I mean is_admin() is to check if you are on the administration so it
will return false, so the code inside won´t be executed on the
front-end, won´t it ?
When you send an AJAX request using this method, you are sending it to wp-admin/admin-ajax.php
, which is in the admin. This is explained in the text you’ve quoted yourself:
Both front-end and back-end Ajax requests use admin-ajax.php so
is_admin() will always return true in your action handling code.
It’s irrelevant where the AJAX request was sent from. When the request is made it is a completely separate request to the original front-end request that loaded whatever page you were on. It’s a new request to the WordPress admin.

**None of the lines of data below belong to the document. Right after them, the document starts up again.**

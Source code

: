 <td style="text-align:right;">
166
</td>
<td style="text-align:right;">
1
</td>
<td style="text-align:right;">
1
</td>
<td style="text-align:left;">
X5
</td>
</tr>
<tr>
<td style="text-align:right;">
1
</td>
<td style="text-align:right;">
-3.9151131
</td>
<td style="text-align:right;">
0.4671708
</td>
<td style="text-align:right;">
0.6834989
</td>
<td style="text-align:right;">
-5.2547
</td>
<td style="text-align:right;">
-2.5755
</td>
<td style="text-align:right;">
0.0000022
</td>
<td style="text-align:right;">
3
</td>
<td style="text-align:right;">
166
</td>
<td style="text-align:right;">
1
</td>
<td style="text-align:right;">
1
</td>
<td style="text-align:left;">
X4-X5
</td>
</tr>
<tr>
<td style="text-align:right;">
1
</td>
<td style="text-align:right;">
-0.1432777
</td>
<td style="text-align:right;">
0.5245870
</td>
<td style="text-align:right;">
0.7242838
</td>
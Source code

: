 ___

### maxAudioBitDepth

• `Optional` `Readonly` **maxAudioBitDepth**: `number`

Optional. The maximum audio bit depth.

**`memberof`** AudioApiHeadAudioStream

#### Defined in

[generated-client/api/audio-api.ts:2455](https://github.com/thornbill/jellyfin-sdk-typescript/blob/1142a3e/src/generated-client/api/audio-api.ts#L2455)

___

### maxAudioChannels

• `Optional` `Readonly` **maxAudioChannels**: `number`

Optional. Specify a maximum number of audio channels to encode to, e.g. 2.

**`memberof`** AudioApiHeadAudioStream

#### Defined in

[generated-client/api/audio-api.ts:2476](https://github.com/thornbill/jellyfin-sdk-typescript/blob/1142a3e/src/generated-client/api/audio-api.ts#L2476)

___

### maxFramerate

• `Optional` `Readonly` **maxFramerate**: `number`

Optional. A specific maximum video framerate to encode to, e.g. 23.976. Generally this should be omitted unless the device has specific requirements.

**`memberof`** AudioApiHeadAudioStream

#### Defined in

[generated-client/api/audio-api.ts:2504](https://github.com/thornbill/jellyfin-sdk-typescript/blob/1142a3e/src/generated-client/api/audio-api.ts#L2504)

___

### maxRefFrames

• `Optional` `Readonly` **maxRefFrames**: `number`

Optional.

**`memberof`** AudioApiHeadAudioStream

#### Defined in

The important thing to remember is that an AJAX request is really just JavaScript opening a web page in the background. So it’s the same as if you opened /wp-admin/admin-ajax.php in a new tab. If you did that then is_admin()

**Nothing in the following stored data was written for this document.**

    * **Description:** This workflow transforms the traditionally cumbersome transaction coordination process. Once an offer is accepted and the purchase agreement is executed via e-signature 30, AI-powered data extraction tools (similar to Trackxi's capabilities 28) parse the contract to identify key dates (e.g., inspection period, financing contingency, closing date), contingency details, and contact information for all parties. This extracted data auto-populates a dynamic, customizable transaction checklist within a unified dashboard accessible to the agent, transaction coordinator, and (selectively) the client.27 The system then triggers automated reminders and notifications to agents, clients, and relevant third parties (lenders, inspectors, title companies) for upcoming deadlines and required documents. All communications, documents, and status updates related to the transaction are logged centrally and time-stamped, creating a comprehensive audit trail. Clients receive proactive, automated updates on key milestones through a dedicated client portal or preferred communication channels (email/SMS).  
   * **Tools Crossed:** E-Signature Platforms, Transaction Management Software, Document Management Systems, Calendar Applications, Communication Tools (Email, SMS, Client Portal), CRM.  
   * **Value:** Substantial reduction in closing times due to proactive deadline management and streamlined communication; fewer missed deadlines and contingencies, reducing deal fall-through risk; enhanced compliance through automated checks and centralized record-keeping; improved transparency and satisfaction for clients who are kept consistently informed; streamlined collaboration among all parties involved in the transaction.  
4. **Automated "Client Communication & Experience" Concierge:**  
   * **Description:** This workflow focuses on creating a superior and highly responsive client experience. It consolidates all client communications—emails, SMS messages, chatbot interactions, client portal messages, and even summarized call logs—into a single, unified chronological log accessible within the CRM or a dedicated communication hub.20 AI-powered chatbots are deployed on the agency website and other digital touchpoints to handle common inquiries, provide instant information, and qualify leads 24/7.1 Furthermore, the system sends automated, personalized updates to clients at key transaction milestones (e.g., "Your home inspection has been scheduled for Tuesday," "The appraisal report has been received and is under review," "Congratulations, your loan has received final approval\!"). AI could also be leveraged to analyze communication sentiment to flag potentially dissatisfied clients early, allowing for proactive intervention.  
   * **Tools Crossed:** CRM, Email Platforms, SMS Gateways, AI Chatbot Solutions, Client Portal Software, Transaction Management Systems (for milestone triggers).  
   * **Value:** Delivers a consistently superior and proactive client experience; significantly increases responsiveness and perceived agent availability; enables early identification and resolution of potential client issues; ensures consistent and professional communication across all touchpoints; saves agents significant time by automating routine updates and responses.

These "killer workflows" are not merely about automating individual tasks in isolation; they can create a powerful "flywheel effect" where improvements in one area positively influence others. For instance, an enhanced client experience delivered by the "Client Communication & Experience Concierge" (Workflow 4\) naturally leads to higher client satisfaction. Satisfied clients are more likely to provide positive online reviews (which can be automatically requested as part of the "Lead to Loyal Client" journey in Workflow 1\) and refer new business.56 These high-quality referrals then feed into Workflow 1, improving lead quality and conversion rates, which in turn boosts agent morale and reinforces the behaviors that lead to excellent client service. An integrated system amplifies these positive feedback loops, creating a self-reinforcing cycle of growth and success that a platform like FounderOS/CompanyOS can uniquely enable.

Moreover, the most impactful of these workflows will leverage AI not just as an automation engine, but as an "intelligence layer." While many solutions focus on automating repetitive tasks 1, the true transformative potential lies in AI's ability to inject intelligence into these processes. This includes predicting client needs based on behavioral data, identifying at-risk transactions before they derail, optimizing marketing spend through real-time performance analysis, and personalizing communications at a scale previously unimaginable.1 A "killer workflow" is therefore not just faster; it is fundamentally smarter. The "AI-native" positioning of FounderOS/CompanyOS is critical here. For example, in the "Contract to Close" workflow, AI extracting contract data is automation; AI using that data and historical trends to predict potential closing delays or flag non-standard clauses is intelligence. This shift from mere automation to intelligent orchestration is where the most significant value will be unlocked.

would be true, which is why it’s still true when you make that request with JavaScript.
The other thing to remember is that add_action()

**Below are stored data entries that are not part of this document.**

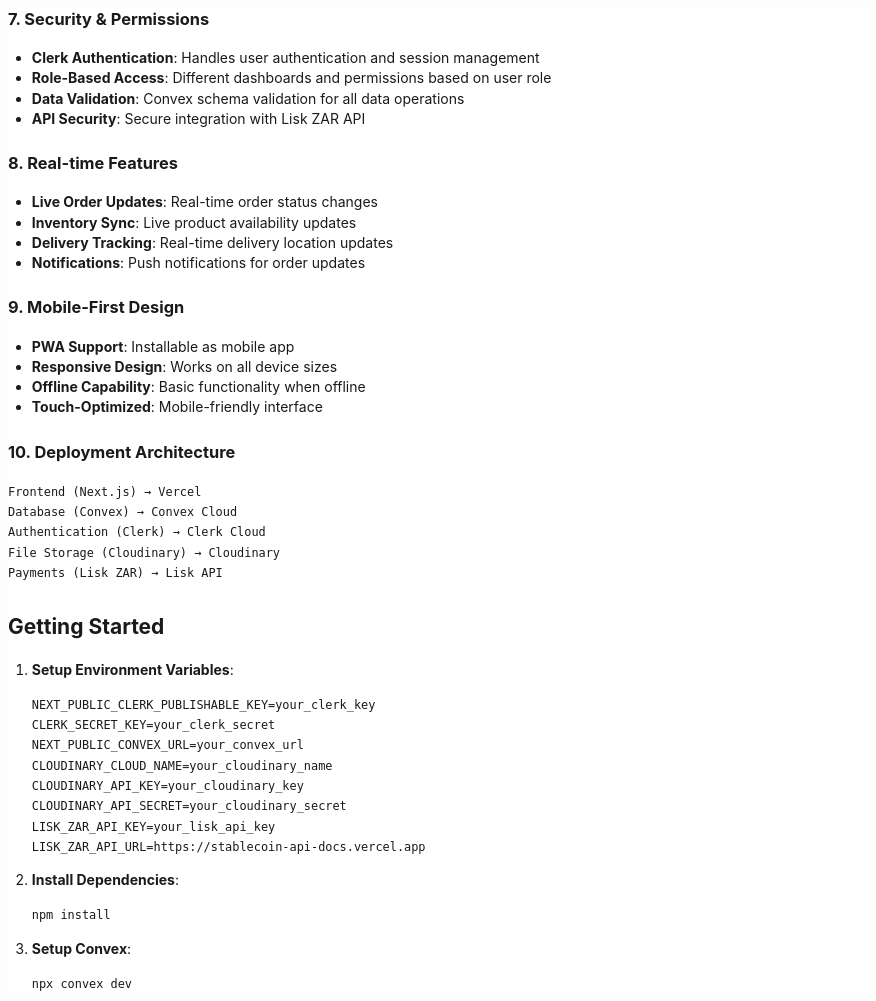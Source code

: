 ### 7. **Security & Permissions**

- **Clerk Authentication**: Handles user authentication and session management
- **Role-Based Access**: Different dashboards and permissions based on user role
- **Data Validation**: Convex schema validation for all data operations
- **API Security**: Secure integration with Lisk ZAR API

### 8. **Real-time Features**

- **Live Order Updates**: Real-time order status changes
- **Inventory Sync**: Live product availability updates
- **Delivery Tracking**: Real-time delivery location updates
- **Notifications**: Push notifications for order updates

### 9. **Mobile-First Design**

- **PWA Support**: Installable as mobile app
- **Responsive Design**: Works on all device sizes
- **Offline Capability**: Basic functionality when offline
- **Touch-Optimized**: Mobile-friendly interface

### 10. **Deployment Architecture**

```
Frontend (Next.js) → Vercel
Database (Convex) → Convex Cloud
Authentication (Clerk) → Clerk Cloud
File Storage (Cloudinary) → Cloudinary
Payments (Lisk ZAR) → Lisk API
```

## Getting Started

1. **Setup Environment Variables**:
   ```env
   NEXT_PUBLIC_CLERK_PUBLISHABLE_KEY=your_clerk_key
   CLERK_SECRET_KEY=your_clerk_secret
   NEXT_PUBLIC_CONVEX_URL=your_convex_url
   CLOUDINARY_CLOUD_NAME=your_cloudinary_name
   CLOUDINARY_API_KEY=your_cloudinary_key
   CLOUDINARY_API_SECRET=your_cloudinary_secret
   LISK_ZAR_API_KEY=your_lisk_api_key
   LISK_ZAR_API_URL=https://stablecoin-api-docs.vercel.app
   ```

2. **Install Dependencies**:
   ```bash
   npm install
   ```

3. **Setup Convex**:
   ```bash
   npx convex dev
   ```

calls queue up functions to run only for the current request. Those add_action()
calls are run every time a page is loaded, getting stuff ready for the rest of the page load. When you load a front end page with your code, it queues up my_frontend_action()
to run if the current request is an AJAX request, but it’s not, so nothing happens. Nothing is stored or remembered for a later AJAX request made from that page.
When the AJAX request is made, this condition is checked again, but add_action()
is never run because is_admin()
is true, so nothing happens, and because the add_action()
from the front-end request is not stored or remembered, it doesn’t fire this time either.